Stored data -
· · ·
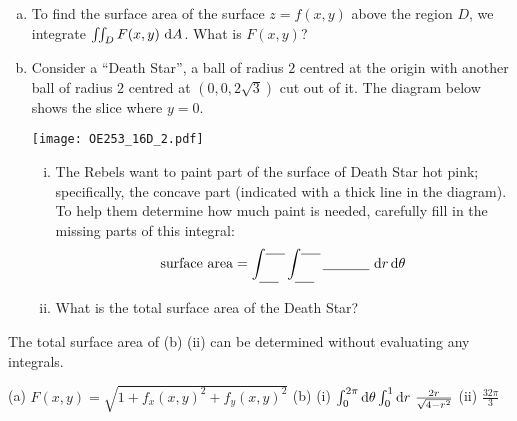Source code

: \begin{question}[M253 2016D] %
\begin{enumerate}[(a)]
\item
To find the surface area of the surface $z = f (x,y)$ above the region $D$, 
we integrate $\dblInt_D F(x,y)\ \dee{A}$. What is $F(x,y)$?
\item
Consider a ``Death Star'',  a ball of radius $2$ centred at the origin 
with another ball of radius $2$ centred at $(0, 0, 2\sqrt{3})$ cut out of it. 
The diagram below shows the slice where $y = 0$.

\begin{center}
     \texttt{[image: OE253\_16D\_2.pdf]}
\end{center}

\begin{enumerate}[(i)]
\item
The Rebels want to paint part of the surface of Death Star hot pink; specifically, the concave part (indicated with a thick line in the diagram). 
To help them determine how much paint is needed, carefully fill in the 
missing parts of this integral:
\begin{equation*}
\text{surface area} = 
\int_{\underline{\ \ \ \ }}^{\underline{\ \ \ \ }}
                 \int_{\underline{\ \ \ \ }}^{\underline{\ \ \ \ }}
                        \underline{\ \ \ \ \ \ \ \ \ \ }\ \dee{r}\,\dee{\theta}
\end{equation*}

\item
What is the total surface area of the Death Star?
\end{enumerate}
\end{enumerate}
\end{question}

\begin{hint}
The total surface area of (b) (ii) can be determined without evaluating
any integrals.
\end{hint}

\begin{answer}
(a)  $F(x,y) = \sqrt{1+f_x(x,y)^2+f_y(x,y)^2}$
\qquad
(b) (i) $\int_0^{2\pi}\dee{\theta}\int_0^1\dee{r}\ \frac{2r}{\sqrt{4-r^2}}$ 
\qquad (ii) $\frac{32\pi}{3}$
\end{answer}

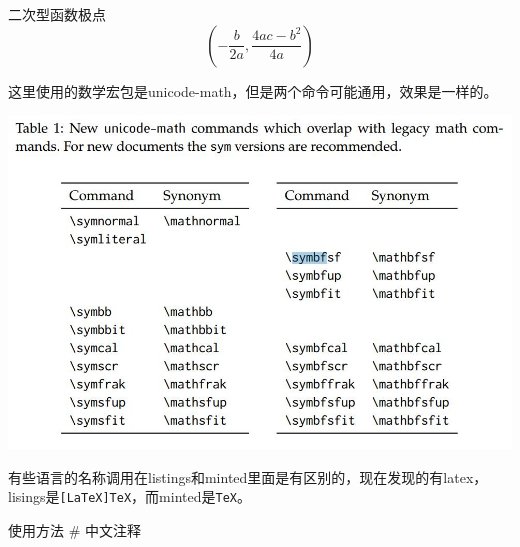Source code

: \documentclass{lsbook}
\begin{document}
二次型函数极点
\[\left(-\frac{b}{2a},\frac{4ac-b^2}{4a}\right)\]

这里使用的数学宏包是unicode-math，但是两个命令可能通用，效果是一样的。

\includegraphics[width=0.7\linewidth]{unimath}


有些语言的名称调用在listings和minted里面是有区别的，现在发现的有latex，lisings是\verb|[LaTeX]TeX|，而minted是\verb|TeX|。

\begin{langCVOne}{使用方法}
 # 中文注释
\end{langCVOne}

\makebackcover
\end{document}
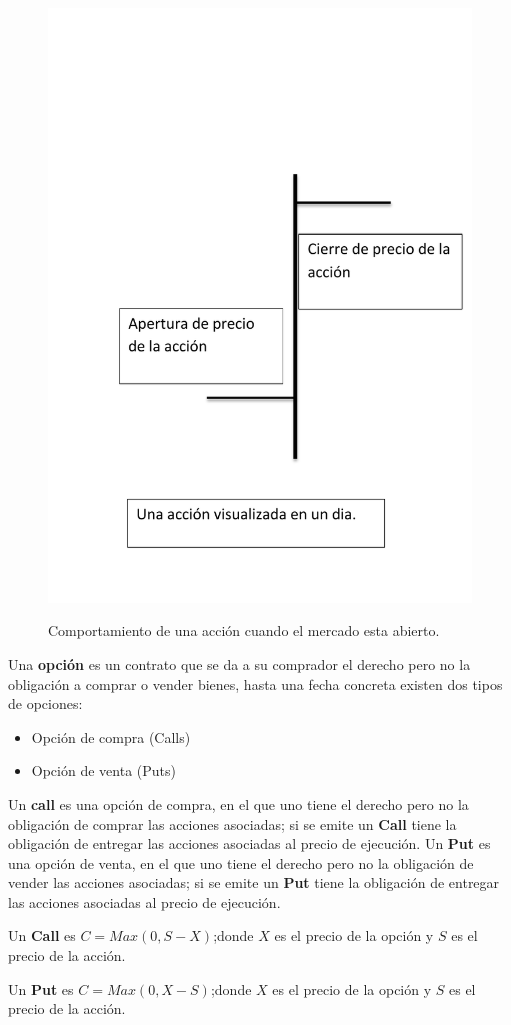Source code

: 		  \newline
		 \begin{figure}[h!]
		 	\centering
		 	\label{Apertura y cierre}
		 	\includegraphics[width=0.35\linewidth]{a}\\
		 	\caption[Titulo en el índice de figuras (opcional)]{Comportamiento de una acción cuando el mercado esta abierto.}
		 \end{figure}
		  \newpage
Una \textbf{opción} es un contrato que se da a su comprador el derecho pero no la obligación a comprar o vender bienes, hasta una fecha concreta existen dos tipos de opciones:
	\begin{itemize}
		\item Opción de compra (Calls) 
		\item Opción de venta (Puts) 
	
	\end{itemize}

Un \textbf{call} es una opción de compra, en el que uno tiene el derecho pero no la obligación de comprar las acciones asociadas; si se emite un \textbf{Call} tiene la obligación de entregar las acciones asociadas al precio de ejecución.    	
		\newline
Un \textbf{Put} es una opción de venta, en el que uno tiene el derecho pero no la obligación de vender las acciones asociadas; si se emite un \textbf{Put} tiene la obligación de entregar las acciones asociadas al precio de ejecución.    	
\newline		
\begin{defn}Un \textbf{ Call} es $ C=Max(0,S-X) $;donde $ X $ es el precio de la opción y $ S $ es el precio de la acción.	
	\end{defn}
\begin{defn}Un \textbf{ Put} es $ C=Max(0,X-S) $;donde $ X $ es el precio de la opción y $ S $ es el precio de la acción.	
\end{defn}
· · ·
WORK TO COMPLETE -
Retype the data exactly as it stands, but keep the images out of your copy.

ANSWER SECTION -
Source code

: \begin{question}[M253 2016D] %
\begin{enumerate}[(a)]
\item
To find the surface area of the surface $z = f (x,y)$ above the region $D$, 
we integrate $\dblInt_D F(x,y)\ \dee{A}$. What is $F(x,y)$?
\item
Consider a ``Death Star'',  a ball of radius $2$ centred at the origin 
with another ball of radius $2$ centred at $(0, 0, 2\sqrt{3})$ cut out of it. 
The diagram below shows the slice where $y = 0$.

\begin{center}
     \texttt{[image: OE253\_16D\_2.pdf]}
\end{center}

\begin{enumerate}[(i)]
\item
The Rebels want to paint part of the surface of Death Star hot pink; specifically, the concave part (indicated with a thick line in the diagram). 
To help them determine how much paint is needed, carefully fill in the 
missing parts of this integral:
\begin{equation*}
\text{surface area} = 
\int_{\underline{\ \ \ \ }}^{\underline{\ \ \ \ }}
                 \int_{\underline{\ \ \ \ }}^{\underline{\ \ \ \ }}
                        \underline{\ \ \ \ \ \ \ \ \ \ }\ \dee{r}\,\dee{\theta}
\end{equation*}

\item
What is the total surface area of the Death Star?
\end{enumerate}
\end{enumerate}
\end{question}

\begin{hint}
The total surface area of (b) (ii) can be determined without evaluating
any integrals.
\end{hint}

\begin{answer}
(a)  $F(x,y) = \sqrt{1+f_x(x,y)^2+f_y(x,y)^2}$
\qquad
(b) (i) $\int_0^{2\pi}\dee{\theta}\int_0^1\dee{r}\ \frac{2r}{\sqrt{4-r^2}}$ 
\qquad (ii) $\frac{32\pi}{3}$
\end{answer}

Source code

: \documentclass{lsbook}
\begin{document}
二次型函数极点
\[\left(-\frac{b}{2a},\frac{4ac-b^2}{4a}\right)\]

这里使用的数学宏包是unicode-math，但是两个命令可能通用，效果是一样的。

\includegraphics[width=0.7\linewidth]{unimath}


有些语言的名称调用在listings和minted里面是有区别的，现在发现的有latex，lisings是\verb|[LaTeX]TeX|，而minted是\verb|TeX|。

\begin{langCVOne}{使用方法}
 # 中文注释
\end{langCVOne}

\makebackcover
\end{document}
Source code

: 		  \newline
		 \begin{figure}[h!]
		 	\centering
		 	\label{Apertura y cierre}
		 	\includegraphics[width=0.35\linewidth]{a}\\
		 	\caption[Titulo en el índice de figuras (opcional)]{Comportamiento de una acción cuando el mercado esta abierto.}
		 \end{figure}
		  \newpage
Una \textbf{opción} es un contrato que se da a su comprador el derecho pero no la obligación a comprar o vender bienes, hasta una fecha concreta existen dos tipos de opciones:
	\begin{itemize}
		\item Opción de compra (Calls) 
		\item Opción de venta (Puts) 
	
	\end{itemize}

Un \textbf{call} es una opción de compra, en el que uno tiene el derecho pero no la obligación de comprar las acciones asociadas; si se emite un \textbf{Call} tiene la obligación de entregar las acciones asociadas al precio de ejecución.    	
		\newline
Un \textbf{Put} es una opción de venta, en el que uno tiene el derecho pero no la obligación de vender las acciones asociadas; si se emite un \textbf{Put} tiene la obligación de entregar las acciones asociadas al precio de ejecución.    	
\newline		
\begin{defn}Un \textbf{ Call} es $ C=Max(0,S-X) $;donde $ X $ es el precio de la opción y $ S $ es el precio de la acción.	
	\end{defn}
\begin{defn}Un \textbf{ Put} es $ C=Max(0,X-S) $;donde $ X $ es el precio de la opción y $ S $ es el precio de la acción.	
\end{defn}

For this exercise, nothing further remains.